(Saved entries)
________________
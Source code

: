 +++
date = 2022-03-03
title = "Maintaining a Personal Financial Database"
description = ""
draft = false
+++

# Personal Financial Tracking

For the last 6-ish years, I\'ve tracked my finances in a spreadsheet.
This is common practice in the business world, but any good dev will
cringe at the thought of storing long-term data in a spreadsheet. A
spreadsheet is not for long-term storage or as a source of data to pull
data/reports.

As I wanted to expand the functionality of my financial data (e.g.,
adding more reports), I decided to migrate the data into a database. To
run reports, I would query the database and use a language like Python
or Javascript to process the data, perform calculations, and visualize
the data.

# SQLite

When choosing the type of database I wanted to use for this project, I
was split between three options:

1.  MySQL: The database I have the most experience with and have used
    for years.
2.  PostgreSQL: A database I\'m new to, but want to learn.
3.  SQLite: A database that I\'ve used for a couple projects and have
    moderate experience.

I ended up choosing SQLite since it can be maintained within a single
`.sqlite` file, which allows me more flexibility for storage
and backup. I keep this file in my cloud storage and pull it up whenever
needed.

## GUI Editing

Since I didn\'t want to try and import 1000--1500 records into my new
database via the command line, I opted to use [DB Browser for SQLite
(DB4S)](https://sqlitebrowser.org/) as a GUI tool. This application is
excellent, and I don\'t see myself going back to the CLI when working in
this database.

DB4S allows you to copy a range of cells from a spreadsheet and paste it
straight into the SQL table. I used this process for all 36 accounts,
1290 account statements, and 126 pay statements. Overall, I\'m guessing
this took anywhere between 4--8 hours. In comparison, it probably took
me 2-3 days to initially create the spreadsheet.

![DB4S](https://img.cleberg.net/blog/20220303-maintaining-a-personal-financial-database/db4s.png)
________________
Please give an exact copy of the lines above, beginning with the line containing "data/reports." and running through the line containing "want to learn.", and of no other lines.

data/reports.

As I wanted to expand the functionality of my financial data (e.g.,
adding more reports), I decided to migrate the data into a database. To
run reports, I would query the database and use a language like Python
or Javascript to process the data, perform calculations, and visualize
the data.

# SQLite

When choosing the type of database I wanted to use for this project, I
was split between three options:

1.  MySQL: The database I have the most experience with and have used
    for years.
2.  PostgreSQL: A database I\'m new to, but want to learn.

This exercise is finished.